THE MAN WHO RETIRED AT 30:

I didn’t start saving and investing particularly early, I just maintained this desire not to waste anything. So I got through my engineering degree debt-free — by working a lot and not owning a car — and worked pretty hard early on to move up a bit in the career, relocating from Canada to the United States, attracted by the higher salaries and lower cost of living.

Then my future wife and I moved in together and DIY-renovated a junky house into a nice one, kept old cars while our friends drove fancy ones, biked to work instead of driving, cooked at home and went out to restaurants less, and it all just added up to saving more than half of what we earned. We invested this surplus as we went, never inflating our already-luxurious lives, and eventually the passive income from stock dividends and a rental house was more than enough to pay for our needs (about $25,000 per year for our family of three, with a paid-off house and no other debt).

Our bread-and-butter living expenses are paid for by a single rental house we own, which generates about $25,000 per year after expenses. We also have stock index funds and 401(k) plans, which could boost that by about 50 percent without depleting principal if we ever needed it, but, so far, we can’t seem to spend more than $25,000 no matter how much we let loose. So the dividends just keep reinvesting.

Read the whole thing. This is a bit extreme — and if you’re managing rental property, you’re not entirely retired — but most people can save a lot more than they think they can, if they try.

Plus:

“Little” things that are only a few hundred dollars a month add up to hundreds of thousands of dollars shockingly fast. But the lack of this understanding of the numbers is what keeps most middle-class people from getting ahead.

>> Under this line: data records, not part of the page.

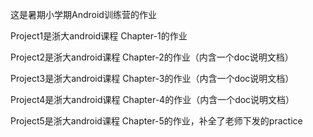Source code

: 这是暑期小学期Android训练营的作业

Project1是浙大android课程 Chapter-1的作业

Project2是浙大android课程 Chapter-2的作业（内含一个doc说明文档）

Project3是浙大android课程 Chapter-3的作业（内含一个doc说明文档）

Project4是浙大android课程 Chapter-4的作业（内含一个doc说明文档）

Project5是浙大android课程 Chapter-5的作业，补全了老师下发的practice
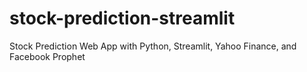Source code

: # stock-prediction-streamlit
Stock Prediction Web App with Python, Streamlit, Yahoo Finance, and Facebook Prophet
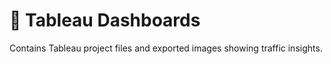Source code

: # 📁 Tableau Dashboards

Contains Tableau project files and exported images showing traffic insights.
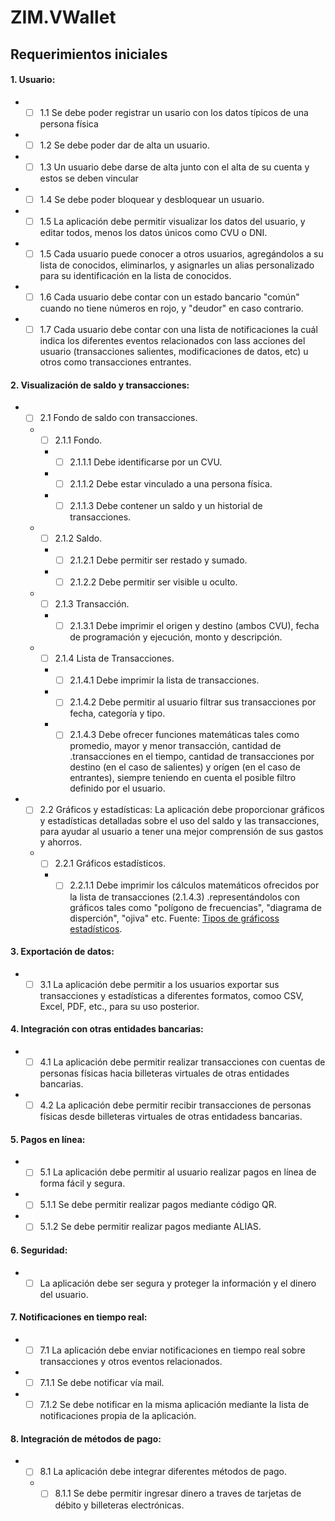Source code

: # ZIM.VWallet

## Requerimientos iniciales

#### 1. Usuario:
  - - [ ] 1.1 Se debe poder registrar un usario con los datos típicos de una persona física
  - - [ ] 1.2 Se debe poder dar de alta un usuario.
  - - [ ] 1.3 Un usuario debe darse de alta junto con el alta de su cuenta y estos se deben vincular
  - - [ ] 1.4 Se debe poder bloquear y desbloquear un usuario.
  - - [ ] 1.5 La aplicación debe permitir visualizar los datos del usuario, y editar todos, menos los datos únicos como CVU o DNI.
  - - [ ] 1.5 Cada usuario puede conocer a otros usuarios, agregándolos a su lista de conocidos, eliminarlos, y asignarles un alias personalizado para su identificación en la lista de conocidos.
  - - [ ] 1.6 Cada usuario debe contar con un estado bancario "común" cuando no tiene números en rojo, y "deudor" en caso contrario.
  - - [ ] 1.7 Cada usuario debe contar con una lista de notificaciones la cuál indica los diferentes eventos relacionados con lass acciones del usuario (transacciones salientes, modificaciones de datos, etc) u otros como transacciones entrantes.

#### 2. Visualización de saldo y transacciones:
- - [ ] 2.1 Fondo de saldo con transacciones.
  - - [ ] 2.1.1 Fondo.
    - - [ ] 2.1.1.1 Debe identificarse por un CVU.
    - - [ ] 2.1.1.2 Debe estar vinculado a una persona física.
    - - [ ] 2.1.1.3 Debe contener un saldo y un historial de transacciones.
  - - [ ] 2.1.2 Saldo.
    - - [ ] 2.1.2.1 Debe permitir ser restado y sumado.
    - - [ ] 2.1.2.2 Debe permitir ser visible u oculto.
  - - [ ] 2.1.3 Transacción.
    - - [ ] 2.1.3.1 Debe imprimir el origen y destino (ambos CVU), fecha de programación y ejecución, monto y descripción.
  - - [ ] 2.1.4 Lista de Transacciones.
    - - [ ] 2.1.4.1 Debe imprimir la lista de transacciones.
    - - [ ] 2.1.4.2 Debe permitir al usuario filtrar sus transacciones por fecha, categoría y tipo.
    - - [ ] 2.1.4.3 Debe ofrecer funciones matemáticas tales como promedio, mayor y menor transacción, cantidad de .transacciones en el tiempo, cantidad de transacciones por destino (en el caso de salientes) y orígen (en el caso de entrantes), siempre teniendo en cuenta el posible filtro definido por el usuario.

- - [ ] 2.2 Gráficos y estadísticas: La aplicación debe proporcionar gráficos y estadísticas detalladas sobre el uso del saldo y las transacciones, para ayudar al usuario a tener una mejor comprensión de sus gastos y ahorros.
  - - [ ] 2.2.1 Gráficos estadísticos.
    - - [ ] 2.2.1.1 Debe imprimir los cálculos matemáticos ofrecidos por la lista de transacciones (2.1.4.3) .representándolos con gráficos tales como "polígono de frecuencias", "diagrama de disperción", "ojiva" etc. Fuente: [Tipos de gráficoss estadísticos](https://www.probabilidadyestadistica.net/tipos-de-graficos-estadisticos/#histograma).

#### 3. Exportación de datos:
  - - [ ] 3.1 La aplicación debe permitir a los usuarios exportar sus transacciones y estadísticas a diferentes formatos, comoo CSV, Excel, PDF, etc., para su uso posterior.

#### 4. Integración con otras entidades bancarias:
  - - [ ] 4.1 La aplicación debe permitir realizar transacciones con cuentas de personas físicas hacia billeteras virtuales de otras entidades bancarias.
  - - [ ] 4.2 La aplicación debe permitir recibir transacciones de personas físicas desde billeteras virtuales de otras entidadess bancarias.

#### 5. Pagos en línea:
  - - [ ] 5.1 La aplicación debe permitir al usuario realizar pagos en línea de forma fácil y segura.
  - - [ ] 5.1.1 Se debe permitir realizar pagos mediante código QR.
   - - [ ] 5.1.2 Se debe permitir realizar pagos mediante ALIAS.

#### 6. Seguridad:
  - - [ ] La aplicación debe ser segura y proteger la información y el dinero del usuario.

#### 7. Notificaciones en tiempo real:
  - - [ ] 7.1 La aplicación debe enviar notificaciones en tiempo real sobre transacciones y otros eventos relacionados.
  - - [ ] 7.1.1 Se debe notificar vía mail.
   - - [ ] 7.1.2 Se debe notificar en la misma aplicación mediante la lista de notificaciones propia de la aplicación.

#### 8. Integración de métodos de pago:
  - - [ ] 8.1 La aplicación debe integrar diferentes métodos de pago.
    - - [ ] 8.1.1 Se debe permitir ingresar dinero a traves de tarjetas de débito y billeteras electrónicas.
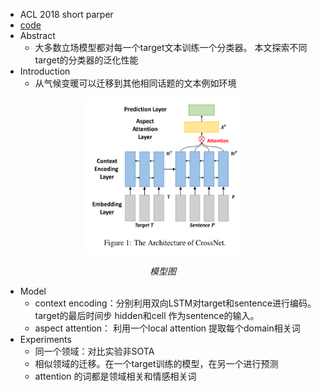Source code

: - ACL 2018 short parper
- [code](https://github.com/nuaaxc/cross_target_stance_classification)
- Abstract
    - 大多数立场模型都对每一个target文本训练一个分类器。
    本文探索不同target的分类器的泛化性能
- Introduction
    - 从气候变暖可以迁移到其他相同话题的文本例如环境

<p align="center">
    <img src="pics/ctcwsan/a.png" alt="Sample"  width="250" height="250">
    <p align="center">
        <em>模型图</em>
    </p>
</p>

- Model
    -  context encoding：分别利用双向LSTM对target和sentence进行编码。target的最后时间步
    hidden和cell 作为sentence的输入。
    - aspect attention： 利用一个local attention 提取每个domain相关词
- Experiments
    - 同一个领域：对比实验非SOTA
    - 相似领域的迁移。在一个target训练的模型，在另一个进行预测
    - attention 的词都是领域相关和情感相关词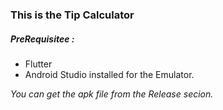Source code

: ### This is the Tip Calculator

##### PreRequisitee : 
- Flutter
- Android Studio installed for the Emulator.

*You can get the apk file from the Release secion.*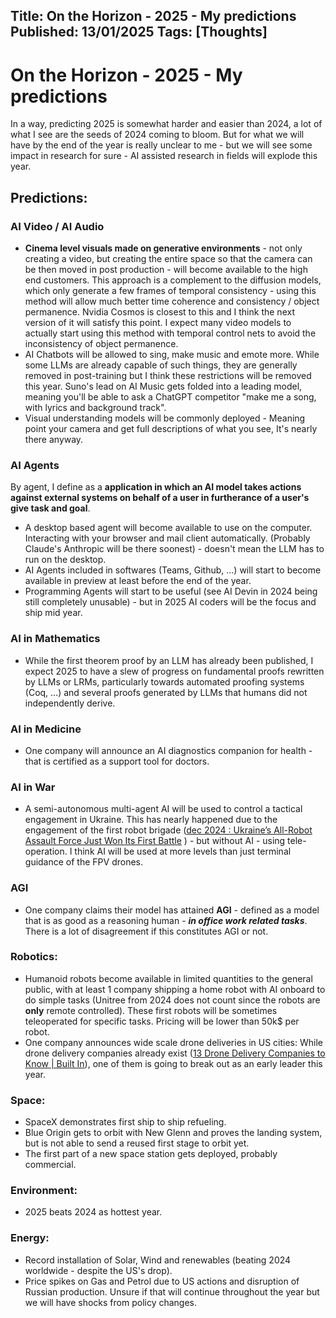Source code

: Title: On the Horizon - 2025 - My predictions
Published: 13/01/2025
Tags: [Thoughts] 
---


# On the Horizon - 2025 - My predictions

In a way, predicting 2025 is somewhat harder and easier than 2024, a lot of what I see are the seeds of 2024 coming to bloom. But for what we will have by the end of the year is really unclear to me - but we will see some impact in research for sure - AI assisted research in fields will explode this year. 

## Predictions: 

###  AI Video / AI Audio

- **Cinema level visuals made on generative environments** - not only creating a video, but creating the entire space so that the camera can be then moved in post production - will become available to the high end customers. This approach is a complement to the diffusion models, which only generate a few frames of temporal consistency - using this method will allow much better time coherence and consistency / object permanence. Nvidia Cosmos is closest to this and I think the next version of it will satisfy this point. I expect many video models to actually start using this method with temporal control nets to avoid the inconsistency of object permanence. 
- AI Chatbots will be allowed to sing, make music and emote more. While some LLMs are already capable of such things, they are generally removed in post-training but I think these restrictions will be removed this year.  Suno's lead on AI Music gets folded into a leading model, meaning you'll be able to ask a ChatGPT competitor "make me a song, with lyrics and background track". 
- Visual understanding models will be commonly deployed - Meaning point your camera and get full descriptions of what you see, It's nearly there anyway. 

### AI Agents 

By agent, I define as a **application in which an AI model takes actions against external systems on behalf of a user in furtherance of a user's give task and goal**.

- A desktop based agent will become available to use on the computer. Interacting with your browser and mail client automatically. (Probably Claude's Anthropic will be there soonest) - doesn't mean the LLM has to run on the desktop. 
- AI Agents included in softwares (Teams, Github, ...) will start to become available in preview at least before the end of the year. 
- Programming Agents will start to be useful (see AI Devin in 2024 being still completely unusable) - but in 2025 AI coders will be the focus and ship mid year. 

### AI in Mathematics 

- While the first theorem proof by an LLM has already been published, I expect 2025 to have a slew of progress on fundamental proofs rewritten by LLMs or LRMs, particularly towards automated proofing systems (Coq, ...) and several proofs generated by LLMs that humans did not independently derive. 

### AI in Medicine
- One company will announce an AI diagnostics companion for health - that is certified as a support tool for doctors. 

### AI in War 

- A semi-autonomous multi-agent AI will be used to control a tactical engagement in Ukraine. This has nearly happened due to the engagement of the first robot brigade ([dec 2024 : Ukraine’s All-Robot Assault Force Just Won Its First Battle](https://www.forbes.com/sites/davidaxe/2024/12/21/ukraines-first-all-robot-assault-force-just-won-its-first-battle/) ) - but without AI - using tele-operation. I think AI will be used at more levels than just terminal guidance of the FPV drones. 

### AGI 

- One company claims their model has attained **AGI** - defined as a model that is as good as a reasoning human - __*in office work related tasks*__. There is a lot of disagreement if this constitutes AGI or not.

### Robotics: 

- Humanoid robots become available in limited quantities to the general public, with at least 1 company shipping a home robot with AI onboard to do simple tasks (Unitree from 2024 does not count since the robots are **only** remote controlled). These first robots will be sometimes teleoperated for specific tasks. Pricing will be lower than 50k$ per robot. 
- One company announces wide scale drone deliveries in US cities: While drone delivery companies already exist ([13 Drone Delivery Companies to Know | Built In](https://builtin.com/articles/drone-delivery-companies)), one of them is going to break out as an early leader this year. 

### Space: 

- SpaceX demonstrates first ship to ship refueling.
- Blue Origin gets to orbit with New Glenn and proves the landing system, but is not able to send a reused first stage to orbit yet. 
- The first part of a new space station gets deployed, probably commercial. 

### Environment: 
- 2025 beats 2024 as hottest year. 

### Energy: 

- Record installation of Solar, Wind and renewables (beating 2024 worldwide - despite the US's drop). 
- Price spikes on Gas and Petrol due to US actions and disruption of Russian production. Unsure if that will continue throughout the year but we will have shocks from policy changes. 
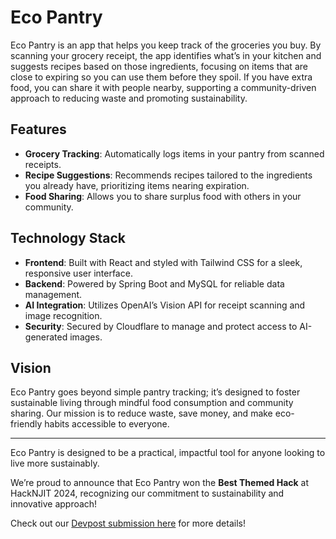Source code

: # Eco Pantry

Eco Pantry is an app that helps you keep track of the groceries you buy. By scanning your grocery receipt, the app identifies what’s in your kitchen and suggests recipes based on those ingredients, focusing on items that are close to expiring so you can use them before they spoil. If you have extra food, you can share it with people nearby, supporting a community-driven approach to reducing waste and promoting sustainability.

## Features

- **Grocery Tracking**: Automatically logs items in your pantry from scanned receipts.
- **Recipe Suggestions**: Recommends recipes tailored to the ingredients you already have, prioritizing items nearing expiration.
- **Food Sharing**: Allows you to share surplus food with others in your community.

## Technology Stack

- **Frontend**: Built with React and styled with Tailwind CSS for a sleek, responsive user interface.
- **Backend**: Powered by Spring Boot and MySQL for reliable data management.
- **AI Integration**: Utilizes OpenAI’s Vision API for receipt scanning and image recognition.
- **Security**: Secured by Cloudflare to manage and protect access to AI-generated images.

## Vision

Eco Pantry goes beyond simple pantry tracking; it’s designed to foster sustainable living through mindful food consumption and community sharing. Our mission is to reduce waste, save money, and make eco-friendly habits accessible to everyone.

---

Eco Pantry is designed to be a practical, impactful tool for anyone looking to live more sustainably.

We’re proud to announce that Eco Pantry won the **Best Themed Hack** at HackNJIT 2024, recognizing our commitment to sustainability and innovative approach!

Check out our [Devpost submission here](https://devpost.com/software/ecopantry-4u2qbj#updates) for more details!
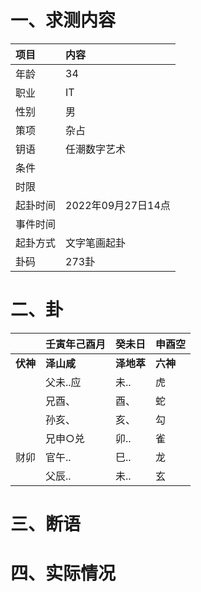 # 一、求测内容
|项目|内容|
|:-|:-|
|年龄|34|
|职业|IT|
|性别|男|
|策项|杂占|
|钥语|任潮数字艺术|
|条件||
|时限||
|起卦时间|2022年09月27日14点|
|事件时间||
|起卦方式|文字笔画起卦|
|卦码|273卦|

# 二、卦
||壬寅年己酉月|癸未日|申酉空|
|:-|:-|:-|:-|
|**伏神**|**泽山咸**|**泽地萃**|**六神**|
||父未..应|未..|虎|
||兄酉、|酉、|蛇|
||孙亥、|亥、|勾|
||兄申○兑|卯..|雀|
|财卯|官午..|巳..|龙|
||父辰..|未..|玄|


# 三、断语

# 四、实际情况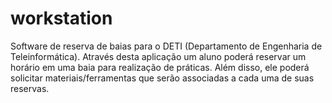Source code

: # workstation


Software de reserva de baias para o DETI (Departamento de Engenharia de Teleinformática). Através desta aplicação um aluno poderá reservar um horário em uma baia para realização de práticas. Além disso, ele poderá solicitar materiais/ferramentas que serão associadas a cada uma de suas reservas.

That’s the advice my grandfather gave me: People spend a lot of time agonizing over big purchases, he said, but it’s the nickel-and-dime stuff that gets you over time. He’s right about the importance of habit, too.

UPDATE: I’d note that this isn’t inconsistent with Robert Heinlein’s marital advice: “Budget the luxuries first.” The key word there is budget. If you do it right, you can probably manage to save more than you expect, without feeling deprived.

Plus, note this observation from David Freddoso: “In today’s America, it’s easier than ever to get by just barely, and harder than ever to get ahead.”